In November, Russian forces seized three Ukrainian ships operating near the Crimean Peninsula, in a strait that is shared by both Ukraine and Russia under international law, according to media reports. By sending Whidbey Island-class docking landing ship Fort McHenry with embarked forces from the 22nd Marine Expeditionary Unit (MEU) into the Black Sea now, the U.S. Navy is signaling to all nations in the area a U.S. commitment to upholding international law in the region, a top Navy leader in the region said.
“USS Fort McHenry’s transit into the Black Sea reaffirms our collective resolve to Black Sea security and enhances our strong relationships with our NATO allies and partners in the region,” Vice Adm. Lisa Franchetti, the commander of U.S. 6th Fleet, said in a statement. “Our routine operations in the Black Sea also demonstrate the inherent flexibility and capability of U.S. 6th Fleet naval forces.”
Last year, the Navy sent several ships on Black Sea patrols, in accordance with international law, including the Montreux Convention that limits the type of ships that can patrol the sea and amount of time a vessel can remain in the area. In 2018, Blue Ridge-class command and control ship USS Mount Whitney (LCC-20), USS Oak Hill (LSD-51) with embarked elements of the 26th MEU, and Arleigh Burke-class guided-missile destroyers USS Ross (DDG-71), USS Carney (DDG-64) and USS Porter (DDG-78) all visited the Black Sea. Spearhead-class expeditionary fast transport USNS Carson City (T-EPF-7) made the first visit by a ship of its class to the Black Sea.

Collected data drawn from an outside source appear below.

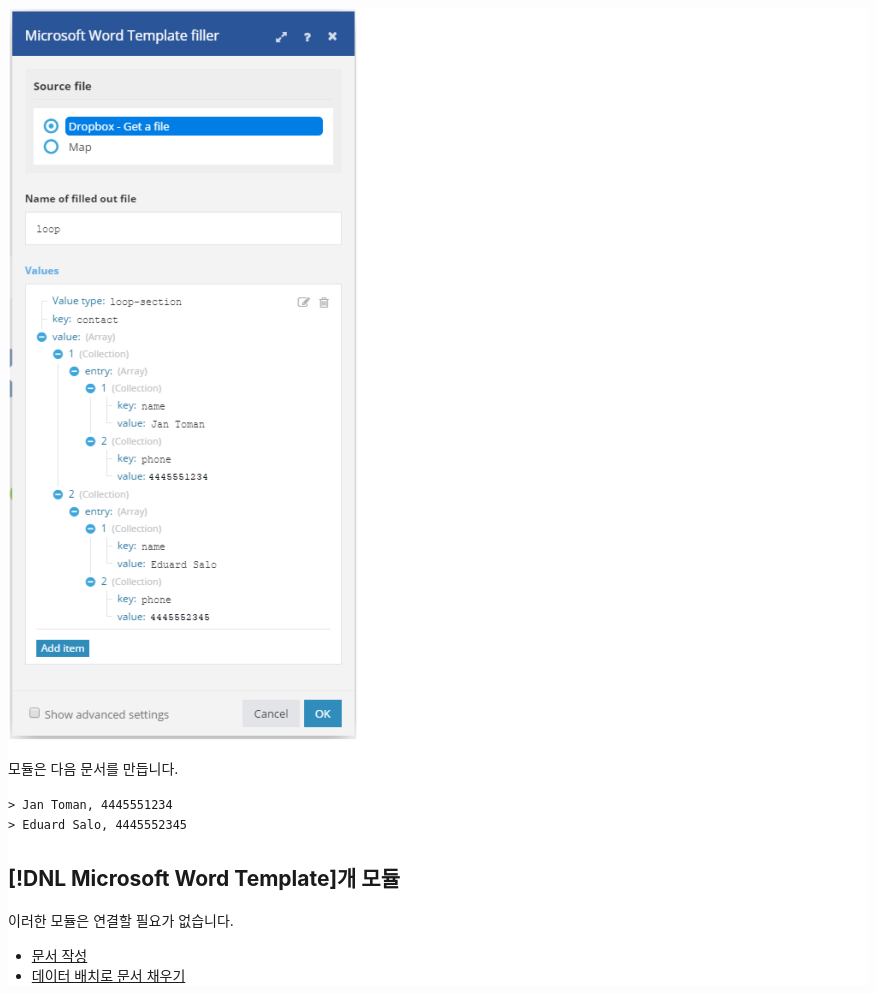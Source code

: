 ![](assets/word-template-fill-out-a-document-350x732.png)

모듈은 다음 문서를 만듭니다.

```
> Jan Toman, 4445551234
> Eduard Salo, 4445552345
```



## [!DNL Microsoft Word Template]개 모듈

이러한 모듈은 연결할 필요가 없습니다.

* [문서 작성](#fill-out-a-document)
* [데이터 배치로 문서 채우기](#fill-a-document-with-a-batch-of-data)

The Russian Navy took notice of Fort McHenry’s arrival and dispatched the frigate RFS Pytlivy 808 to monitor Fort McHenry’s movements in the Black Sea, including its port visit in Romania, according to several Russian media reports, including the TASS News Agency that is closely aligned with the Kremlin.
“At the end of the visit, the landing ship Fort McHenry and the Romanian frigate Regele Ferdinand (King Ferdinand) will conduct joint exercises in the territorial waters of Romania and in the international waters of the Black Sea,” according to an English translation of a TASS report.
As of Monday, the U.S. Navy had not announced any planned exercise or joint operations, a Navy spokesperson told USNI News.
However, the crew of Fort McHenry and embarked Marines were looking forward to visiting the Romanian port city of Constanta, which was initially settled roughly 2,500 years ago during Roman rule. Legend has it, Jason and the Argonauts visited the port, according to Romania’s tourism department.
“The sailors and Marines of Fort McHenry have a great opportunity to experience a historic city,” Cmdr. Steve Schmidt, the commanding officer of Fort McHenry, said in a statement. “We stand together with our Romanian allies and partners to maintain a safe, secure and prosperous region. Strong relationships are the foundation of peace and prosperity.”